The percentage of dividend is fixed in preference shares. The holders of preference shares get the fixed dividend before any dividend is paid to other classes of shareholders. At the time of winding up of the company, the preference shareholders can get back their capital before any other classes of shareholders can get back their money.
There are different types of preference shares according to the clause contained in the agreement at the time of their issue. The following are some important kinds of preference shares.
There are different classes of preference shares. They are as follows:
- Cumulative Preference Shares.
- Non-cumulative Preference Shares.
- Participating Preference Shares.
- Non-participating Preference Shares.
- Convertible Preference Shares.
- Non-convertible Preference Shares.
- Redeemable Preference Shares.
- Guaranteed Preference Shares.
Shares which have the right of dividend of a company even in those years in which it makes no profit are called cumulative preference share. The company must pay the unpaid dividends on preference shares before the payment of dividends to equity shareholders.
If in any gear the company does not earn adequate profit, dividends on preference shares may not be paid for that year. In case of cumulative preference shares, such unpaid dividend is treated as arrears. The arrears will accumulate and they will be payable out of the profits of the subsequent years. Dividend on other classes of shares can be paid only after the payment of such arrears. If the Articles are silent, all preference shares are assumed to be cumulative preference shares.

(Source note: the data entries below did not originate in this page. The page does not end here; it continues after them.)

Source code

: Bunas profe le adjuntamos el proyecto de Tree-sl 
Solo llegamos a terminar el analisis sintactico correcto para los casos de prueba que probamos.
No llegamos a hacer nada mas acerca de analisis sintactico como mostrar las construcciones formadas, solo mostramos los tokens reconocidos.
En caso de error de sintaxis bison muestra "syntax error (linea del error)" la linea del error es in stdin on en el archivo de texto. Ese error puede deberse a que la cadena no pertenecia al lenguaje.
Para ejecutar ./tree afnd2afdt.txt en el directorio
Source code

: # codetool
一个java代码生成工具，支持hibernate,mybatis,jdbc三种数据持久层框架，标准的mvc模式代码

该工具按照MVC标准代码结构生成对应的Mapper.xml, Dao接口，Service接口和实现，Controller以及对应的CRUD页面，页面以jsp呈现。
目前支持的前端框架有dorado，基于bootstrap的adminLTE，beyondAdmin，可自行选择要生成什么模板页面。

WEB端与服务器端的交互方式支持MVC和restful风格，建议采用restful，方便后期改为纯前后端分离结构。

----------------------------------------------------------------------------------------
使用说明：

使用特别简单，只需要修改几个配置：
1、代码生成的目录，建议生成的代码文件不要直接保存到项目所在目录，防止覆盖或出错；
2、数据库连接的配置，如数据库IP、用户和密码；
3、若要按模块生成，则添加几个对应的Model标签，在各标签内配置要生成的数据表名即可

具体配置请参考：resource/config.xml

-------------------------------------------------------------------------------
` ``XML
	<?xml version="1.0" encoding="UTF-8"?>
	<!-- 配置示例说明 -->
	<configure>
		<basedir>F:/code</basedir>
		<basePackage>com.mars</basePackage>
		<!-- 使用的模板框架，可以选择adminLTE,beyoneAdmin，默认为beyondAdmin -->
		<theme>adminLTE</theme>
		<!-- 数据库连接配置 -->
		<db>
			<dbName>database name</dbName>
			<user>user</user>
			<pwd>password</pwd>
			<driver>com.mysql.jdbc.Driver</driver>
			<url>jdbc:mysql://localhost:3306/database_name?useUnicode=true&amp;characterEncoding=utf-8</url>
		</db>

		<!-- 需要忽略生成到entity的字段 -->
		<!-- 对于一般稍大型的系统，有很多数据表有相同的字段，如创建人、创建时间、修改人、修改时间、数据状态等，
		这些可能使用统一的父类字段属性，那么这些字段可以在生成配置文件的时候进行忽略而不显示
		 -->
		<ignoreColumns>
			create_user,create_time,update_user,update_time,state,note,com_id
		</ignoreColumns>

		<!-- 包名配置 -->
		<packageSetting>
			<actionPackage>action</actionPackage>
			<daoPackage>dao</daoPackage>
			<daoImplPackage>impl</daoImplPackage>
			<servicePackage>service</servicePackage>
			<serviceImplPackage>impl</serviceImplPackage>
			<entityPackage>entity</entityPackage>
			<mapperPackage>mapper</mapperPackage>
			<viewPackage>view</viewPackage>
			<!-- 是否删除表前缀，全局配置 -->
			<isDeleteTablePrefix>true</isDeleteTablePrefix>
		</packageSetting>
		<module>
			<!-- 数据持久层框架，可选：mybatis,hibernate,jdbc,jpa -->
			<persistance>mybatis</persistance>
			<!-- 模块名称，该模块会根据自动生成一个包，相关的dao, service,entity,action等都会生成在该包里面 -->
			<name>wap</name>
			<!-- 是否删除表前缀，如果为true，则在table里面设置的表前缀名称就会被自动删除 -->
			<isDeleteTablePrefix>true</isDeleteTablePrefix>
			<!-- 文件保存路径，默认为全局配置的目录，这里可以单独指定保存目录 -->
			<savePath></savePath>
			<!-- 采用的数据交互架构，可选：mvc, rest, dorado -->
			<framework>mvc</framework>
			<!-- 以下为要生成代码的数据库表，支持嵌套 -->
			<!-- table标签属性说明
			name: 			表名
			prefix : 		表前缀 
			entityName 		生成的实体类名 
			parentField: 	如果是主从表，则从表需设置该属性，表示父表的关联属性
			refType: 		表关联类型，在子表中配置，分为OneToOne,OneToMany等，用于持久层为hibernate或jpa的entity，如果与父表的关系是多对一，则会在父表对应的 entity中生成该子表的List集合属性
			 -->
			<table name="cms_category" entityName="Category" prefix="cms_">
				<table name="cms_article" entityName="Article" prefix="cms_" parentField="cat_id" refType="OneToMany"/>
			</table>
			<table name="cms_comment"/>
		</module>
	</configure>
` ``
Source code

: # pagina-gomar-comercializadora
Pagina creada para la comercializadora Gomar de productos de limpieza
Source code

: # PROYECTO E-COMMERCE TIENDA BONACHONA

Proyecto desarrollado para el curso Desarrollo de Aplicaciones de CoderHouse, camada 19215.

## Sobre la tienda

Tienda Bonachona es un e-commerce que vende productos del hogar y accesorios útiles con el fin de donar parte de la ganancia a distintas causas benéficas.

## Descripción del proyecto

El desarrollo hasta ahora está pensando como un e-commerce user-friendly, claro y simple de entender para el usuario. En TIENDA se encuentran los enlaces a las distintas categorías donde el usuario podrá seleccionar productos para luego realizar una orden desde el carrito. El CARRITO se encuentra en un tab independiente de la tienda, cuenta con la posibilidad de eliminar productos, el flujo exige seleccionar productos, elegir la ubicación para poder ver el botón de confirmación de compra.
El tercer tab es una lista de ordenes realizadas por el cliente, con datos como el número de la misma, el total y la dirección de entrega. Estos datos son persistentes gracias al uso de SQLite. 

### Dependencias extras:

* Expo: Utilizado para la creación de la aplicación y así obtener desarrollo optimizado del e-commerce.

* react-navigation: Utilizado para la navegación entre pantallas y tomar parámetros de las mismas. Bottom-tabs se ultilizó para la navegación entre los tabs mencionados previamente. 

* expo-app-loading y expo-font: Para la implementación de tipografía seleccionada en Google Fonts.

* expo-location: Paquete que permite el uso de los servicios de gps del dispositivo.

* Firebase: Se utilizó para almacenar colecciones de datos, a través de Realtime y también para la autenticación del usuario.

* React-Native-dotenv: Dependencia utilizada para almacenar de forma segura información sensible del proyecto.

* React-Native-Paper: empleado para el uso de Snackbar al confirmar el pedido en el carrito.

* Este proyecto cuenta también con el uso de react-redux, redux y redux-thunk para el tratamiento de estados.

Non-cumulative preference shares are in contrast to Cumulative preference shares. Non-cumulative dividends do not accumulate if they are not paid when due.
The dividend on these shares are payable only out of the profits of the current year. If in any year the company does not earn adequate profit, the holders get no dividend or partial dividend. In that case, the unpaid dividend will not be carried forward to subsequent years. The holder cannot claim arrears of dividend.

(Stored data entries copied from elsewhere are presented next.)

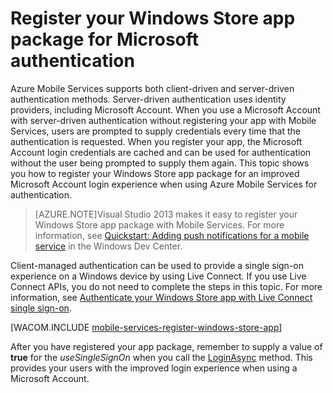 <properties urlDisplayName="Shared Access Signature Part 1" pageTitle="Register your Windows Store app package for Microsoft authentication" metaKeywords="" description="Learn how to register your Windows Store app for Microsoft authentication in your Azure Mobile Services application" metaCanonical="" services="mobile-services" documentationCenter="Mobile" title="Register your Windows Store app package for Microsoft authentication" authors="glenga" solutions="" manager="dwrede" editor="" />

<tags ms.service="mobile-services" ms.workload="mobile" ms.tgt_pltfrm="mobile-multiple" ms.devlang="multiple" ms.topic="article" ms.date="11/21/2014" ms.author="glenga" />

# Register your Windows Store app package for Microsoft authentication

Azure Mobile Services supports both client-driven and server-driven authentication methods. Server-driven authentication uses identity providers, including Microsoft Account. When you use a Microsoft Account with server-driven authentication without registering your app with Mobile Services, users are prompted to supply credentials every time that the authentication is requested. When you register your app, the Microsoft Account login credentials are cached and can be used for authentication without the user being prompted to supply them again. This topic shows you how to register your Windows Store app package for an improved Microsoft Account login experience when using Azure Mobile Services for authentication. 

>[AZURE.NOTE]Visual Studio 2013 makes it easy to register your Windows Store app package with Mobile Services. For more information, see <a href="http://go.microsoft.com/fwlink/p/?LinkId=309101">Quickstart: Adding push notifications for a mobile service</a> in the Windows Dev Center.

Client-managed authentication can be used to provide a single sign-on experience on a Windows device by using Live Connect. If you use Live Connect APIs, you do not need to complete the steps in this topic. For more information, see [Authenticate your Windows Store app with Live Connect single sign-on].   

[WACOM.INCLUDE [mobile-services-register-windows-store-app](../includes/mobile-services-register-windows-store-app.md)]

After you have registered your app package, remember to supply a value of <strong>true</strong> for the <em>useSingleSignOn</em> when you call the <a href="http://go.microsoft.com/fwlink/p/?LinkId=311594" target="_blank">LoginAsync</a> method. This provides your users with the improved login experience when using a Microsoft Account.

<!-- Anchors. -->
<!-- Images. -->


<!-- URLs. -->
[Get started with push notifications]: /en-us/develop/mobile/tutorials/get-started-with-push-dotnet/
[Authenticate your Windows Store app with Live Connect single sign-on]: /en-us/develop/mobile/tutorials/single-sign-on-windows-8-dotnet
[Get started with users C#]: /en-us/develop/mobile/tutorials/get-started-with-users-dotnet/
[Get started with users JavaScript]: /en-us/develop/mobile/tutorials/get-started-with-users-js/
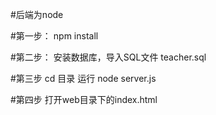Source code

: #后端为node 

#第一步：
	npm install

#第二步：
	安装数据库，导入SQL文件 teacher.sql

#第三步
	cd 目录
	运行 node server.js

#第四步
	打开web目录下的index.html

	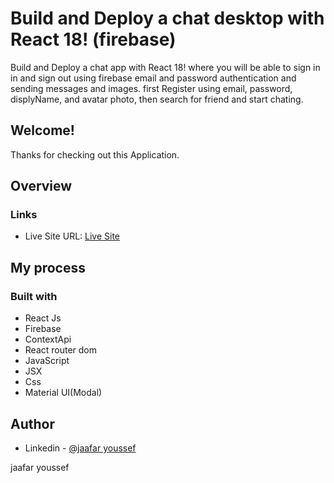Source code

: # Build and Deploy a chat desktop  with React 18! (firebase)

Build and Deploy a chat app with React 18! where you will be able to sign in in and sign out using firebase email and password authentication and sending  messages and images.
first Register using email, password, displyName, and avatar photo, then search for friend and start chating.  

## Welcome! 
Thanks for checking out this Application.

## Overview

### Links
- Live Site URL: [Live Site](https://teal-meerkat-1011b9.netlify.app/)

## My process

### Built with

- React Js
- Firebase
- ContextApi
- React router dom
- JavaScript
- JSX
- Css
- Material UI(Modal)



## Author

- Linkedin - [@jaafar youssef](https://www.linkedin.com/in/jaafar-youssef-923100249/)

jaafar youssef
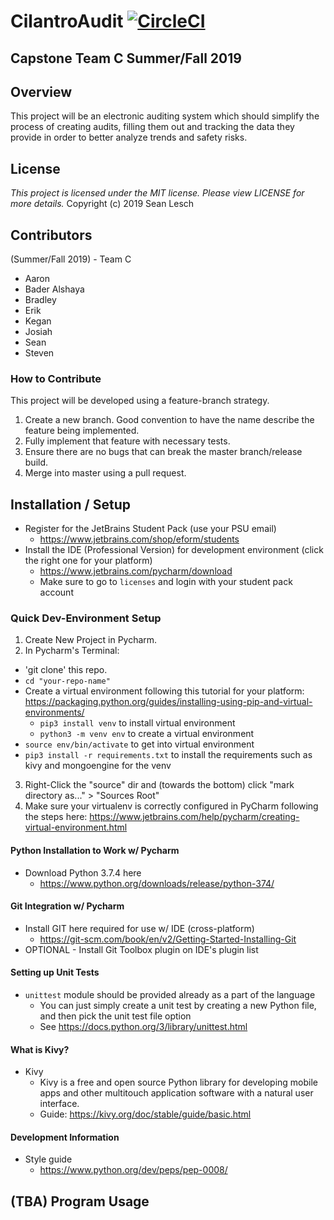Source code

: # CilantroAudit [![CircleCI](https://circleci.com/gh/seanlesch/CilantroAudit.svg?style=svg)](https://circleci.com/gh/seanlesch/CilantroAudit)

Capstone Team C Summer/Fall 2019
---
## Overview

This project will be an electronic auditing system which should simplify the process of creating audits, filling them out and tracking the data they provide in order to better analyze trends and safety risks.

## License

*This project is licensed under the MIT license. Please view LICENSE for more details.*
Copyright (c) 2019 Sean Lesch

## Contributors

(Summer/Fall 2019) - Team C
- Aaron
- Bader Alshaya
- Bradley
- Erik
- Kegan
- Josiah
- Sean
- Steven

### How to Contribute

This project will be developed using a feature-branch strategy.
1. Create a new branch. Good convention to have the name describe the feature being implemented.
2. Fully implement that feature with necessary tests.
3. Ensure there are no bugs that can break the master branch/release build.
4. Merge into master using a pull request.

## Installation / Setup

- Register for the JetBrains Student Pack (use your PSU email)
  - https://www.jetbrains.com/shop/eform/students
- Install the IDE (Professional Version) for development environment (click the right one for your platform)
  - https://www.jetbrains.com/pycharm/download
  - Make sure to go to `licenses` and login with your student pack account

### Quick Dev-Environment Setup
1. Create New Project in Pycharm.
2. In Pycharm's Terminal: 
  - 'git clone' this repo.
  - `cd "your-repo-name"`
  - Create a virtual environment following this tutorial for your platform: https://packaging.python.org/guides/installing-using-pip-and-virtual-environments/
    - `pip3 install venv` to install virtual environment
    - `python3 -m venv env` to create a virtual environment
  - `source env/bin/activate` to get into virtual environment
  - `pip3 install -r requirements.txt` to install the requirements such as kivy and mongoengine for the venv
3. Right-Click the "source" dir and (towards the bottom) click "mark directory as..." > "Sources Root"
4. Make sure your virtualenv is correctly configured in PyCharm following the steps here: https://www.jetbrains.com/help/pycharm/creating-virtual-environment.html

#### Python Installation to Work w/ Pycharm
- Download Python 3.7.4 here
  - https://www.python.org/downloads/release/python-374/
    
#### Git Integration w/ Pycharm
- Install GIT here required for use w/ IDE (cross-platform)
  - https://git-scm.com/book/en/v2/Getting-Started-Installing-Git
- OPTIONAL - Install Git Toolbox plugin on IDE's plugin list

#### Setting up Unit Tests
- `unittest` module should be provided already as a part of the language
  - You can just simply create a unit test by creating a new Python file, and then pick the unit test file option
  - See https://docs.python.org/3/library/unittest.html
    
#### What is Kivy?
- Kivy
  - Kivy is a free and open source Python library for developing mobile apps and other multitouch application software with a natural user interface.
  - Guide: https://kivy.org/doc/stable/guide/basic.html
  
#### Development Information
- Style guide
  - https://www.python.org/dev/peps/pep-0008/

## (TBA) Program Usage
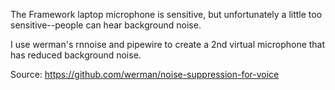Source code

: The Framework laptop microphone is sensitive, but unfortunately a little too sensitive--people can hear background noise.

I use werman's rnnoise and pipewire to create a 2nd virtual microphone that has reduced background noise.

Source:
https://github.com/werman/noise-suppression-for-voice
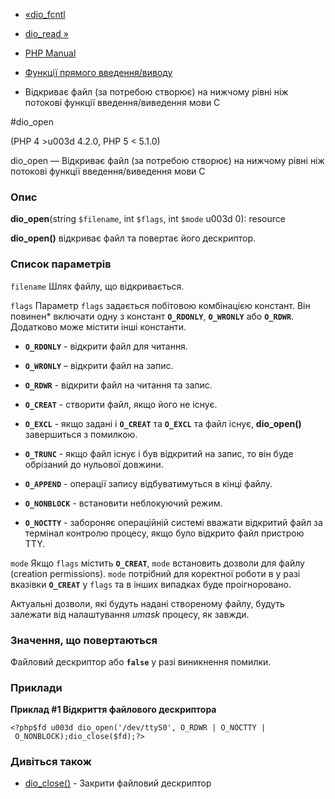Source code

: - [«dio_fcntl](function.dio-fcntl.md)
- [dio_read »](function.dio-read.md)

- [PHP Manual](index.md)
- [Функції прямого введення/виводу](ref.dio.md)
- Відкриває файл (за потребою створює) на нижчому рівні
ніж потокові функції введення/виведення мови C

#dio_open

(PHP 4 \>u003d 4.2.0, PHP 5 \< 5.1.0)

dio_open — Відкриває файл (за потребою створює) на нижчому
рівні ніж потокові функції введення/виведення мови C

### Опис

**dio_open**(string `$filename`, int `$flags`, int `$mode` u003d 0):
resource

**dio_open()** відкриває файл та повертає його дескриптор.

### Список параметрів

`filename`
Шлях файлу, що відкривається.

`flags`
Параметр `flags` задається побітовою комбінацією констант. Він повинен*
включати одну з констант **`O_RDONLY`**, **`O_WRONLY`** або
**`O_RDWR`**. Додатково може містити інші константи.

- **`O_RDONLY`** - відкрити файл для читання.

- **`O_WRONLY`** – відкрити файл на запис.

- **`O_RDWR`** - відкрити файл на читання та запис.

- **`O_CREAT`** - створити файл, якщо його не існує.

- **`O_EXCL`** - якщо задані і **`O_CREAT`** та **`O_EXCL`** та файл
існує, **dio_open()** завершиться з помилкою.

- **`O_TRUNC`** - якщо файл існує і був відкритий на запис, то він
буде обрізаний до нульової довжини.

- **`O_APPEND`** - операції запису відбуватимуться в кінці файлу.

- **`O_NONBLOCK`** - встановити неблокуючий режим.

- **`O_NOCTTY`** - забороняє операційній системі вважати відкритий
файл за термінал контролю процесу, якщо було відкрито файл пристрою
TTY.

`mode`
Якщо `flags` містить **`O_CREAT`**, `mode` встановить дозволи для
файлу (creation permissions). `mode` потрібний для коректної роботи в
у разі вказівки **`O_CREAT`** у `flags` та в інших випадках буде
проігноровано.

Актуальні дозволи, які будуть надані створеному файлу, будуть
залежати від налаштування *umask* процесу, як завжди.

### Значення, що повертаються

Файловий дескриптор або **`false`** у разі виникнення помилки.

### Приклади

**Приклад #1 Відкриття файлового дескриптора**

` <?php$fd u003d dio_open('/dev/ttyS0', O_RDWR | O_NOCTTY | O_NONBLOCK);dio_close($fd);?> `

### Дивіться також

- [dio_close()](function.dio-close.md) - Закрити файловий дескриптор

The holders of Participating preference share receive stipulated rate of dividend and also participate in the additional earnings of the company along with the equity shareholders.
During the lifetime of the company in addition to the fixed dividend, the shareholders of this kind of shares have a right to participate in the surplus of profits, which remains after payment to the equity shareholders. At the time of winding up in addition to their shares, the shareholders have a right to participate in the surplus of assets, which remains after payment to the equity shareholders. The surplus will be distributed between the participating preference shareholders and equity shareholders in an agreed ratio.

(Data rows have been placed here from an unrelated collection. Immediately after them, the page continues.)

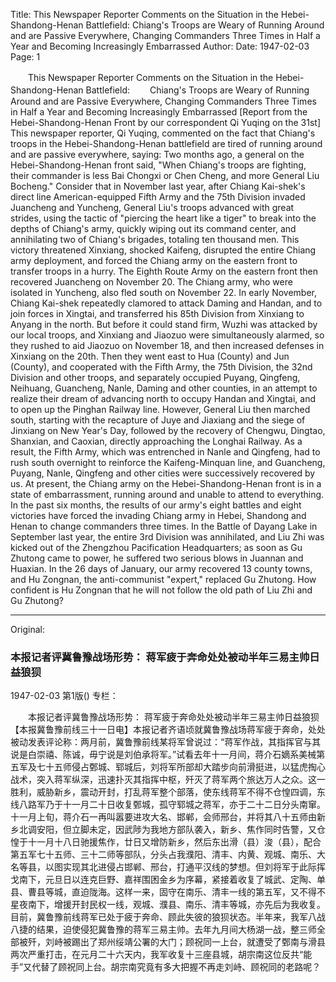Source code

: Title: This Newspaper Reporter Comments on the Situation in the Hebei-Shandong-Henan Battlefield: Chiang's Troops are Weary of Running Around and are Passive Everywhere, Changing Commanders Three Times in Half a Year and Becoming Increasingly Embarrassed
Author: 
Date: 1947-02-03
Page: 1

　　This Newspaper Reporter Comments on the Situation in the Hebei-Shandong-Henan Battlefield:
　　Chiang's Troops are Weary of Running Around and are Passive Everywhere, Changing Commanders Three Times in Half a Year and Becoming Increasingly Embarrassed
    [Report from the Hebei-Shandong-Henan Front by our correspondent Qi Yuqing on the 31st] This newspaper reporter, Qi Yuqing, commented on the fact that Chiang's troops in the Hebei-Shandong-Henan battlefield are tired of running around and are passive everywhere, saying: Two months ago, a general on the Hebei-Shandong-Henan front said, "When Chiang's troops are fighting, their commander is less Bai Chongxi or Chen Cheng, and more General Liu Bocheng." Consider that in November last year, after Chiang Kai-shek's direct line American-equipped Fifth Army and the 75th Division invaded Juancheng and Yuncheng, General Liu's troops advanced with great strides, using the tactic of "piercing the heart like a tiger" to break into the depths of Chiang's army, quickly wiping out its command center, and annihilating two of Chiang's brigades, totaling ten thousand men. This victory threatened Xinxiang, shocked Kaifeng, disrupted the entire Chiang army deployment, and forced the Chiang army on the eastern front to transfer troops in a hurry. The Eighth Route Army on the eastern front then recovered Juancheng on November 20. The Chiang army, who were isolated in Yuncheng, also fled south on November 22. In early November, Chiang Kai-shek repeatedly clamored to attack Daming and Handan, and to join forces in Xingtai, and transferred his 85th Division from Xinxiang to Anyang in the north. But before it could stand firm, Wuzhi was attacked by our local troops, and Xinxiang and Jiaozuo were simultaneously alarmed, so they rushed to aid Jiaozuo on November 18, and then increased defenses in Xinxiang on the 20th. Then they went east to Hua (County) and Jun (County), and cooperated with the Fifth Army, the 75th Division, the 32nd Division and other troops, and separately occupied Puyang, Qingfeng, Neihuang, Guancheng, Nanle, Daming and other counties, in an attempt to realize their dream of advancing north to occupy Handan and Xingtai, and to open up the Pinghan Railway line. However, General Liu then marched south, starting with the recapture of Juye and Jiaxiang and the siege of Jinxiang on New Year's Day, followed by the recovery of Chengwu, Dingtao, Shanxian, and Caoxian, directly approaching the Longhai Railway. As a result, the Fifth Army, which was entrenched in Nanle and Qingfeng, had to rush south overnight to reinforce the Kaifeng-Minquan line, and Guancheng, Puyang, Nanle, Qingfeng and other cities were successively recovered by us. At present, the Chiang army on the Hebei-Shandong-Henan front is in a state of embarrassment, running around and unable to attend to everything. In the past six months, the results of our army's eight battles and eight victories have forced the invading Chiang army in Hebei, Shandong and Henan to change commanders three times. In the Battle of Dayang Lake in September last year, the entire 3rd Division was annihilated, and Liu Zhi was kicked out of the Zhengzhou Pacification Headquarters; as soon as Gu Zhutong came to power, he suffered two serious blows in Juannan and Huaxian. In the 26 days of January, our army recovered 13 county towns, and Hu Zongnan, the anti-communist "expert," replaced Gu Zhutong. How confident is Hu Zongnan that he will not follow the old path of Liu Zhi and Gu Zhutong?



<hr /> 

Original: 


### 本报记者评冀鲁豫战场形势：  蒋军疲于奔命处处被动半年三易主帅日益狼狈

1947-02-03
第1版()
专栏：

　　本报记者评冀鲁豫战场形势：
    蒋军疲于奔命处处被动半年三易主帅日益狼狈
    【本报冀鲁豫前线三十一日电】本报记者齐语顷就冀鲁豫战场蒋军疲于奔命，处处被动发表评论称：两月前，冀鲁豫前线某将军曾说过：“蒋军作战，其指挥官与其说是白崇禧、陈诚，毋宁说是刘伯承将军。”试看去年十一月间，蒋介石嫡系美械第五军及七十五师侵占鄄城、郓城后，刘将军所部却大踏步向前滑挺进，以猛虎掏心战术，突入蒋军纵深，迅速扑灭其指挥中枢，歼灭了蒋军两个旅达万人之众。这一胜利，威胁新乡，震动开封，打乱蒋军整个部落，使东线蒋军不得不仓惶四调，东线八路军乃于十一月二十日收复鄄城，孤守郓城之蒋军，亦于二十二日分头南窜。十一月上旬，蒋介石一再叫嚣要进攻大名、邯郸，会师邢台，并将其八十五师由新乡北调安阳，但立脚未定，因武陟为我地方部队袭入，新乡、焦作同时告警，又仓惶于十一月十八日驰援焦作，廿日又增防新乡，然后东出滑（县）浚（县），配合第五军七十五师、三十二师等部队，分头占我濮阳、清丰、内黄、观城、南乐、大名等县，以图实现其北进侵占邯郸、邢台，打通平汉线的梦想。但刘将军于此际挥戈南下，元旦日以连克巨野、嘉祥围困金乡为序幕，紧接着收复了城武、定陶、单县、曹县等城，直迫陇海。这样一来，固守在南乐、清丰一线的第五军，又不得不星夜南下，增援开封民权一线，观城、濮县、南乐、清丰等城，亦先后为我收复。目前，冀鲁豫前线蒋军已处于疲于奔命、顾此失彼的狼狈状态。半年来，我军八战八捷的结果，迫使侵犯冀鲁豫的蒋军三易主帅。去年九月间大杨湖一战，整三师全部被歼，刘峙被踢出了郑州绥靖公署的大门；顾祝同一上台，就遭受了鄄南与滑县两次严重打击，在元月二十六天内，我军收复十三座县城，胡宗南这位反共“能手”又代替了顾祝同上台。胡宗南究竟有多大把握不再走刘峙、顾祝同的老路呢？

In practice, most preference shares are non-participating in nature. It means that preference shareholders receive only stated dividend and no more. This is based on the fact that the preference shareholders surrender their claim to extra earnings in lieu of their right to receive the stated dividend.
The holders of non-participating preference shares have no right either to participate in the surplus of profits, which remains after payment to equity shareholders (during the lifetime) or to participate in the surplus of assets, which remains after payment to equity shareholders (at the time of winding up).
If the Articles are silent, all preference shares are treated as nonparticipating preference shares.
According to Sec. 80 of the Companies Act, the preference shares, which can be redeemed after a specified period or at the discretion of the company, are called redeemable preference shares.
Non-redeemable preference share is permanent in nature and its shareholding is continuous till the company goes into liquidation. In this sense, the preference share resembles the equity share. So, in order to attract the investor, a clause is included in the agreement for redeeming the preference share after the expiry of a specified period.
The redemption of preference share is advantageous for the company. It acts as a hedge against inflation. When the money rate declines, the company may redeem the shares and refinance it at a lower dividend rate.
Redeemable preference shares are also called, at the option of the company. If this call is exercised by the company, the investor must find alternative form of investment for investing the sum he gets on the retirement of the shares. Investment in equity share is more profitable than that of preference share.
Preference share holders do not participate, in the extra earnings of the company, except in the case of participating preference shares.
Convertible preference shares are those which are converted into equity shares at a specified rate on the expiry of a stated period. The holders of this kind of shares have a right to convert their shares into equity shares within a specified period.
For example, a 100 Rupee preference share may become convertible into 10 equity shares of Rs.10 each.
Convertible preference share may also have cumulative or participating rights. This kind of preferred stock is ideal from the view point of the investor. Non-convertible preference shares are not converted into equity stock. Non-convertible preference shares may also be redeemable.
The holders of this kind of shares have no right to convert their preference shares into equity shares.